▶ [Work to be completed]
Where does the word "formula" appear in the data? Copy every line that holds it.

Entries taken from a collection:
========

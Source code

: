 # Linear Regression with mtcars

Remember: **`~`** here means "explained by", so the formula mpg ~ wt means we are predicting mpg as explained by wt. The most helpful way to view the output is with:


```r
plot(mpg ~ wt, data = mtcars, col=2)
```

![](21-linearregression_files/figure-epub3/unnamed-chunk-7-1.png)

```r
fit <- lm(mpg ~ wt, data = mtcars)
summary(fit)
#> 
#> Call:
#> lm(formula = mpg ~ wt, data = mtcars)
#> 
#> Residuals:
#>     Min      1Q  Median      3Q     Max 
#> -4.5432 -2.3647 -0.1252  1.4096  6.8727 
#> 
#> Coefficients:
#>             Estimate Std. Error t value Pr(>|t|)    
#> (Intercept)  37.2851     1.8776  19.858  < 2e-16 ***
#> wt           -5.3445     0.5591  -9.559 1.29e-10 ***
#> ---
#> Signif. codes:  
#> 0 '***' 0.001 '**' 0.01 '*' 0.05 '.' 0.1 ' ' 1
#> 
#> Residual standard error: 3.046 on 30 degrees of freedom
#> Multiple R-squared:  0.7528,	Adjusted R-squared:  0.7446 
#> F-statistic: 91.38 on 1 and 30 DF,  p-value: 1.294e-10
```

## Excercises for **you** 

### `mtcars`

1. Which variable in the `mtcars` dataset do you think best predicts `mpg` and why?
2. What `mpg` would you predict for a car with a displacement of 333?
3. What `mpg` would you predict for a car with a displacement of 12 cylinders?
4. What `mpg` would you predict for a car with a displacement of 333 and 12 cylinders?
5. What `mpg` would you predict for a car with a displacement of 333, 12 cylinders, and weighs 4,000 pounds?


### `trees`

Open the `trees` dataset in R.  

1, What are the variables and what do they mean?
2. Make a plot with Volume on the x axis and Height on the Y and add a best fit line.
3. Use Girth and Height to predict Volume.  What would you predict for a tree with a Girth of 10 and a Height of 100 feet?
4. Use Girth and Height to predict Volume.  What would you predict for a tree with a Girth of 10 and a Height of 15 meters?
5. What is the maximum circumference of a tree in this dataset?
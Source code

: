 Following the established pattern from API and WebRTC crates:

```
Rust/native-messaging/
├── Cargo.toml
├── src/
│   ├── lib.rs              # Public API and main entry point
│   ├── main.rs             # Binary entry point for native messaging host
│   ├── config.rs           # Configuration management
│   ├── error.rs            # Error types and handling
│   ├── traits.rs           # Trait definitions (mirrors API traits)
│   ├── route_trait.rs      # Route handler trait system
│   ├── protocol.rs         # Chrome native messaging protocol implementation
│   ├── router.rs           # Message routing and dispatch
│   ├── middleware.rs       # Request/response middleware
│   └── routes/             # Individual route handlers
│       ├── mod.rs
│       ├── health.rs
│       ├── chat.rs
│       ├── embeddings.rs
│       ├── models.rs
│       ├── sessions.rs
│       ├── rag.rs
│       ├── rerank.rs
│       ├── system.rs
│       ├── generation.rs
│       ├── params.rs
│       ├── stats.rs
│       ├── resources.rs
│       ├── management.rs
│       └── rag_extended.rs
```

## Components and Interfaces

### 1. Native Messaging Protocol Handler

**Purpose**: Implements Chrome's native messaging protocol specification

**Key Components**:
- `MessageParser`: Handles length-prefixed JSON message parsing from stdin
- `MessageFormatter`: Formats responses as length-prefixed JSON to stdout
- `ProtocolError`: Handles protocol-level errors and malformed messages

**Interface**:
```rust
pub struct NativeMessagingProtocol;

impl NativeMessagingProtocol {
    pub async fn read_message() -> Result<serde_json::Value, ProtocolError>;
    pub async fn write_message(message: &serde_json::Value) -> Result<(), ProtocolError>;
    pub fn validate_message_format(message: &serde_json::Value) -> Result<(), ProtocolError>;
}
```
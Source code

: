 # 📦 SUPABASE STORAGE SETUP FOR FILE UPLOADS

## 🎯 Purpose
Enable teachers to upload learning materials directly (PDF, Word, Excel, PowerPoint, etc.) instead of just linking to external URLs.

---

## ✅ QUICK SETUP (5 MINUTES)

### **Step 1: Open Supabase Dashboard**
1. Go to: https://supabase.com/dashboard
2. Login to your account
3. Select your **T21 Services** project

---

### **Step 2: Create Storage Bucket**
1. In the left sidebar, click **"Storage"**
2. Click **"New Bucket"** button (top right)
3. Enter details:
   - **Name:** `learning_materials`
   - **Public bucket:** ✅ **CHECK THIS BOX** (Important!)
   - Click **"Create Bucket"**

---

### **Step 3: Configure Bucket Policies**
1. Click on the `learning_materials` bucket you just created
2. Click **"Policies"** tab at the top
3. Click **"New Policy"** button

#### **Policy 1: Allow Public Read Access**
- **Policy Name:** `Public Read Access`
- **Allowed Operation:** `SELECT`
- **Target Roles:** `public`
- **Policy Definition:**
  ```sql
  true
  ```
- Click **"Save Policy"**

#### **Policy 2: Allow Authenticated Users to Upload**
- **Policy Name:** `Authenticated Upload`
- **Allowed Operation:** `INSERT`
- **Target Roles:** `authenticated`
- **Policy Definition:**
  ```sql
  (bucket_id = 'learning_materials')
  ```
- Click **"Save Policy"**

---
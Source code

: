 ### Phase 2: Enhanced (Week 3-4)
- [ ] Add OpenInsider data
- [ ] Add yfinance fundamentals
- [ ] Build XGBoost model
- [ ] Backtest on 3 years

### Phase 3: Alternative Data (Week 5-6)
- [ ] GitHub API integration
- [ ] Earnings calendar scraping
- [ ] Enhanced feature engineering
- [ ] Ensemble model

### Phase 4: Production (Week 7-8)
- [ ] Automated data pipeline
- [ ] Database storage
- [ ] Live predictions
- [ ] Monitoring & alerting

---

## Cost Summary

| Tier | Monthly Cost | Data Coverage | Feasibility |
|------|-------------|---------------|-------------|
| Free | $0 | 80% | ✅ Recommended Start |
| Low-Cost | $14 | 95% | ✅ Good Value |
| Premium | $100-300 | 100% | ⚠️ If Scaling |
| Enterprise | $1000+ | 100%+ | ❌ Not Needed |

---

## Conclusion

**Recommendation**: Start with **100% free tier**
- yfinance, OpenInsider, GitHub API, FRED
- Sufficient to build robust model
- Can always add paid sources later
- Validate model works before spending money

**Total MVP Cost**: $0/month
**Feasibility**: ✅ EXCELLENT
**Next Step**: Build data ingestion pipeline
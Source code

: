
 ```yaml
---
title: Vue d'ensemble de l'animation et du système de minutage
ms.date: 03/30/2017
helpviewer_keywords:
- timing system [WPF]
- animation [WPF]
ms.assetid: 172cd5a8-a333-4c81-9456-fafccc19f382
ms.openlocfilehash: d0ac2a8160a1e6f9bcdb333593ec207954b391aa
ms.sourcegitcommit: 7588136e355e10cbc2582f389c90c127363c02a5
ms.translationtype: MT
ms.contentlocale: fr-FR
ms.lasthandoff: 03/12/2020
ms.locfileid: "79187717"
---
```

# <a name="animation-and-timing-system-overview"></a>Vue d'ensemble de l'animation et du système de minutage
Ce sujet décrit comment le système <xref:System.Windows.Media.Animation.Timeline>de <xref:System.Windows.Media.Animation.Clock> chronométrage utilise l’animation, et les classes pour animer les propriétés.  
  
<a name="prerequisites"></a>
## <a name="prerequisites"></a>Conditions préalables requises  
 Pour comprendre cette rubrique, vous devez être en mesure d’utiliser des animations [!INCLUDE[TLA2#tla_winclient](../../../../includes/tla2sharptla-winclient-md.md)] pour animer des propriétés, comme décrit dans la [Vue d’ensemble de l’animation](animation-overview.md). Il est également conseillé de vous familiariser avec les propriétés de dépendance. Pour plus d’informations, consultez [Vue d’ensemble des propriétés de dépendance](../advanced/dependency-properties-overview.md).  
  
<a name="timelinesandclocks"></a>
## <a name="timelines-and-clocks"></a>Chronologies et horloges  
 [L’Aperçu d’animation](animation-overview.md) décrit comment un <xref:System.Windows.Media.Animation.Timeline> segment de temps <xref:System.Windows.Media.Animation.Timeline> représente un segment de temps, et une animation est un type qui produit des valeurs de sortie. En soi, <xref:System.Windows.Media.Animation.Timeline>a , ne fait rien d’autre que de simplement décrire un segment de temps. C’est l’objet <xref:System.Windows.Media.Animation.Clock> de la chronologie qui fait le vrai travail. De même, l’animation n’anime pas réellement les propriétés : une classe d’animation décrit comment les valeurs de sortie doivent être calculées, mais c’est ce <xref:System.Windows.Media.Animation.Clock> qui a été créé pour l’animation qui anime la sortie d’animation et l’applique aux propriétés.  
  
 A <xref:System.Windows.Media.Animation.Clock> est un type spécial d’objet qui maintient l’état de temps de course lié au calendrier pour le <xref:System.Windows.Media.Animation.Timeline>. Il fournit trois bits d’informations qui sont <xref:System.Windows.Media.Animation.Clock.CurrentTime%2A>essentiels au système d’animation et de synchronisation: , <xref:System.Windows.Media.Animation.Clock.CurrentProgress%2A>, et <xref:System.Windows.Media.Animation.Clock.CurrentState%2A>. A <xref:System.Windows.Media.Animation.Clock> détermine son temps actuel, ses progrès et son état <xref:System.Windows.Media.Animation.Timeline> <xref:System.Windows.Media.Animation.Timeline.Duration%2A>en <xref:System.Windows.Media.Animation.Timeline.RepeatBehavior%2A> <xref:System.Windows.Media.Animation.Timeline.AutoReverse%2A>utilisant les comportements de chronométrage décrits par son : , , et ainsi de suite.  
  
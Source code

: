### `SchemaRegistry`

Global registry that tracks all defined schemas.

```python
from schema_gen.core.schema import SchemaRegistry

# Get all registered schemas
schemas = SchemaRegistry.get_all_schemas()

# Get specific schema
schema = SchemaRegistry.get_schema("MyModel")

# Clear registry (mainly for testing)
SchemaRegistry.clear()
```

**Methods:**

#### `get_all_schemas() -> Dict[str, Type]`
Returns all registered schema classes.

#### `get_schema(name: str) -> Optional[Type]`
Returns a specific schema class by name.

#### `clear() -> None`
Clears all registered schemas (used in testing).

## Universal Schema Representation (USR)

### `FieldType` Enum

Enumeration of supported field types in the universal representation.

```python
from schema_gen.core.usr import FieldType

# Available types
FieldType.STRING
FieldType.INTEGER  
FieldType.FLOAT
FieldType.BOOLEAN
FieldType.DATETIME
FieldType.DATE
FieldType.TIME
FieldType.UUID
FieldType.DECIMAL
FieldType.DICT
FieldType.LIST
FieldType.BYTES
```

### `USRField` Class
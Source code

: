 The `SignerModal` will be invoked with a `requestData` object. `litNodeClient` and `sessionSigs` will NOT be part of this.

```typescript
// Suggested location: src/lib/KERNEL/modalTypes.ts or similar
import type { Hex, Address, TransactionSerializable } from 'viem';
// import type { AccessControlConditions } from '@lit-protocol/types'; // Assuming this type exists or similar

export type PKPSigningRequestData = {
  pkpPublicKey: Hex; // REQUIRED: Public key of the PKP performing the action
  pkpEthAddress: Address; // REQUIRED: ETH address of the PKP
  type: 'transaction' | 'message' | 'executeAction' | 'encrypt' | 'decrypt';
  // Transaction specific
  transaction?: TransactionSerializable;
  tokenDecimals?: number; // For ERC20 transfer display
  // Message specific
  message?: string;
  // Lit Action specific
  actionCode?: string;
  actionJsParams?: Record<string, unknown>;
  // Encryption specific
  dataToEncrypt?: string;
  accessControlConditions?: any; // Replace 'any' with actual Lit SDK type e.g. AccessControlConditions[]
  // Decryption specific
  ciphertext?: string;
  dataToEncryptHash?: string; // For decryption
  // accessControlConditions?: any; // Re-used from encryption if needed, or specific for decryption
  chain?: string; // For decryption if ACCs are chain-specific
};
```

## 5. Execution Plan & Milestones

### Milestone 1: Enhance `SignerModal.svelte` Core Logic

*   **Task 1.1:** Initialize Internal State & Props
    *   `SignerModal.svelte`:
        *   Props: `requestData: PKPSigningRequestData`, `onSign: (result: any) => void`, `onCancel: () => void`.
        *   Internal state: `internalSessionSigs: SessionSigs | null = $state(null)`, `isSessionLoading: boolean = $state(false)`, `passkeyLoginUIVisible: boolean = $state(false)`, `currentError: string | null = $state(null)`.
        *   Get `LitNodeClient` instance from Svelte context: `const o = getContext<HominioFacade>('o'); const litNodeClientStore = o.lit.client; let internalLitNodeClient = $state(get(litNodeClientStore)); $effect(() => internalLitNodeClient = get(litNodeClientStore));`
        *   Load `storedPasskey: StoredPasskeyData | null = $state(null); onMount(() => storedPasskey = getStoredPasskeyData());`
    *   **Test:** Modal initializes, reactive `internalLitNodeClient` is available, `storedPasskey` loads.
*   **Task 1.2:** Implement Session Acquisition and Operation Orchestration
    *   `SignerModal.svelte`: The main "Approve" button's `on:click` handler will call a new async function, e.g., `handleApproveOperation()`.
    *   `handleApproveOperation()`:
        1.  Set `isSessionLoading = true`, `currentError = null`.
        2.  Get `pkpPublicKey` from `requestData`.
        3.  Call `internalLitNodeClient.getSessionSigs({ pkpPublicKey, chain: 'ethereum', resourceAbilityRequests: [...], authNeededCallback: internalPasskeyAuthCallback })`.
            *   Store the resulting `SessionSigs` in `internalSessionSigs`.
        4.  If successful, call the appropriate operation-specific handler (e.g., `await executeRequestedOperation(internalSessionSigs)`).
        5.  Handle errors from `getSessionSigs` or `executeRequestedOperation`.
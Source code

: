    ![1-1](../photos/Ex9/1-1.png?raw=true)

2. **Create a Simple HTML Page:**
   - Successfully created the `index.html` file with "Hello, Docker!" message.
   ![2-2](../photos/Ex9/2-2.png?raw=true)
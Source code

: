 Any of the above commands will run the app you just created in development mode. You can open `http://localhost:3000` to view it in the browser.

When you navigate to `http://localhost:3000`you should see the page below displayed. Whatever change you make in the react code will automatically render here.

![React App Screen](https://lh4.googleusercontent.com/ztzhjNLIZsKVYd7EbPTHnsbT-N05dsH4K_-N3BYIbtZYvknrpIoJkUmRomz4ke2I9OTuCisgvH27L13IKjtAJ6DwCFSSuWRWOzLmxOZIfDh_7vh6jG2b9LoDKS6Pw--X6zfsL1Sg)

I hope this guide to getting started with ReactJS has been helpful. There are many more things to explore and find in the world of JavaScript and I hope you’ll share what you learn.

========

▶ [Answer to this exercise]
Remember: **`~`** here means "explained by", so the formula mpg ~ wt means we are predicting mpg as explained by wt. The most helpful way to view the output is with:
#> lm(formula = mpg ~ wt, data = mtcars)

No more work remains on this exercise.